Nobody knows what significant events occurred in the lives of Mike Janyk or Erik Guay when they were six years old or what challenges they will have to overcome to ski race their way to the 2010 Games. Most stories about Matt Hallatt, though, mention his leg in the first paragraph. It seems that it’s only when you’re able-bodied that the pursuit of excellence is story enough.

• • •

Warren Macdonald’s memoir of pursuing excellence begins on April 9 1997. He’d lived 31 years worth of stories up until that moment. And he’s spent the last 10 years living even bigger ones, as if to make sure that things didn’t stop there.

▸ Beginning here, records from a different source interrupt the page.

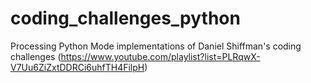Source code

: # coding_challenges_python
Processing Python Mode implementations of Daniel Shiffman's coding challenges (https://www.youtube.com/playlist?list=PLRqwX-V7Uu6ZiZxtDDRCi6uhfTH4FilpH)
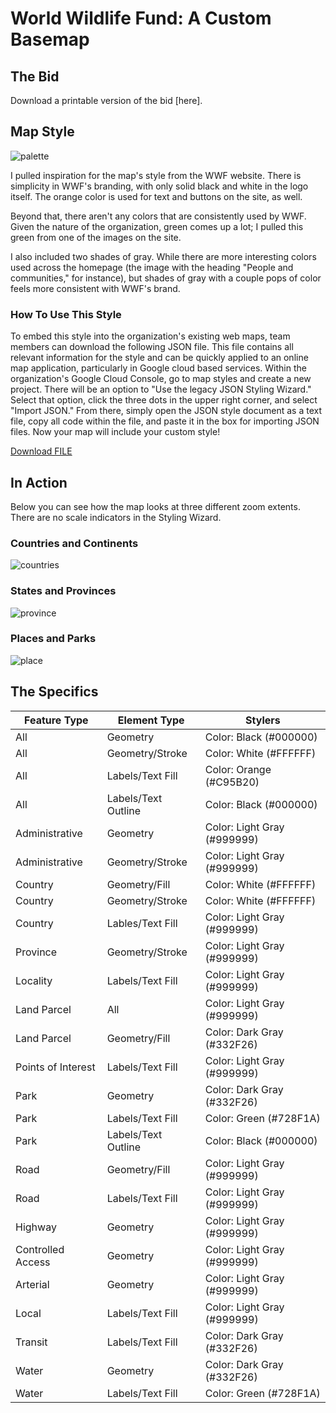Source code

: # World Wildlife Fund: A Custom Basemap

## The Bid

Download a printable version of the bid [here].

## Map Style

![palette](https://taypopp.github.io/Popp-Portfolio/palette.png)

I pulled inspiration for the map's style from the WWF website. There is simplicity in WWF's branding, with only solid black and white in the logo itself. The orange color is used for text and buttons on the site, as well.

Beyond that, there aren't any colors that are consistently used by WWF. Given the nature of the organization, green comes up a lot; I pulled this green from one of the images on the site.

I also included two shades of gray. While there are more interesting colors used across the homepage (the image with the heading "People and communities," for instance), but shades of gray with a couple pops of color feels more consistent with WWF's brand.

### How To Use This Style

To embed this style into the organization's existing web maps, team members can download the following JSON file. This file contains all relevant information for the style and can be quickly applied to an online map application, particularly in Google cloud based services. Within the organization's Google Cloud Console, go to map styles and create a new project. There will be an option to "Use the legacy JSON Styling Wizard." Select that option, click the three dots in the upper right corner, and select "Import JSON." From there, simply open the JSON style document as a text file, copy all code within the file, and paste it in the box for importing JSON files. Now your map will include your custom style!

<a id="raw-url" href="https://taypopp.github.io/Popp-Portfolio/WWFbasemap.json">Download FILE</a>

## In Action

Below you can see how the map looks at three different zoom extents. There are no scale indicators in the Styling Wizard.

### Countries and Continents

![countries](https://taypopp.github.io/Popp-Portfolio/countries.png)

### States and Provinces

![province](https://taypopp.github.io/Popp-Portfolio/province.png)

### Places and Parks

![place](https://taypopp.github.io/Popp-Portfolio/place.png)

## The Specifics

| Feature Type | Element Type | Stylers |
| ------------- | ------------- | ------------- |
| All | Geometry | Color: Black (#000000) |
| All | Geometry/Stroke | Color: White (#FFFFFF) |
| All | Labels/Text Fill | Color: Orange (#C95B20) |
| All | Labels/Text Outline | Color: Black (#000000) |
| Administrative | Geometry | Color: Light Gray (#999999) |
| Administrative | Geometry/Stroke | Color: Light Gray (#999999) |
| Country | Geometry/Fill | Color: White (#FFFFFF) |
| Country | Geometry/Stroke | Color: White (#FFFFFF) |
| Country | Lables/Text Fill | Color: Light Gray (#999999) |
| Province | Geometry/Stroke | Color: Light Gray (#999999) |
| Locality | Labels/Text Fill | Color: Light Gray (#999999) |
| Land Parcel | All | Color: Light Gray (#999999) |
| Land Parcel | Geometry/Fill | Color: Dark Gray (#332F26) |
| Points of Interest | Labels/Text Fill | Color: Light Gray (#999999) |
| Park | Geometry | Color: Dark Gray (#332F26) |
| Park | Labels/Text Fill | Color: Green (#728F1A) |
| Park | Labels/Text Outline | Color: Black (#000000) |
| Road | Geometry/Fill | Color: Light Gray (#999999) |
| Road | Labels/Text Fill | Color: Light Gray (#999999) |
| Highway | Geometry | Color: Light Gray (#999999) |
| Controlled Access | Geometry | Color: Light Gray (#999999) |
| Arterial | Geometry | Color: Light Gray (#999999) |
| Local | Labels/Text Fill | Color: Light Gray (#999999) |
| Transit | Labels/Text Fill | Color: Dark Gray (#332F26) |
| Water | Geometry | Color: Dark Gray (#332F26) |
| Water | Labels/Text Fill | Color: Green (#728F1A) |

“In some ways, what happened on April 9 th feels like a lifetime ago,” he told Pique Newsmagazine in a recent interview. “And yet, it’s so clear to me it could have happened yesterday…”

That was when the Aussie adventurer embarked on a solo hike on Hinchinbrook Island, off Queensland’s coast.

A world-wanderer and eco-warrior who’d spent years living in Tasmania’s wild southwest fighting for the old-growth forest, Macdonald was wont to go bush when he needed a good fix of peace of mind. He had been running his own painting business in Airlie Beach and had spent seven months partying as hard as he was working. It was time to get back down to earth.

Macdonald caught the ferry to Hinchinbrook with four days up his sleeve and a backpack full of provisions.

Three days later, he would leave in a helicopter on a spinal board.

But on April 8, he was hiking and swimming his way along the beach. After setting up camp, he met Geert van Keulen, a Dutch traveler who was planning to summit the island’s highest peak the following day. It was an adventure that Macdonald was immediately drawn to.

They set off after breakfast, and though Van Keulen wasn’t much of a bush-whacker, Macdonald was relaxed and in his element, enjoying the companionship.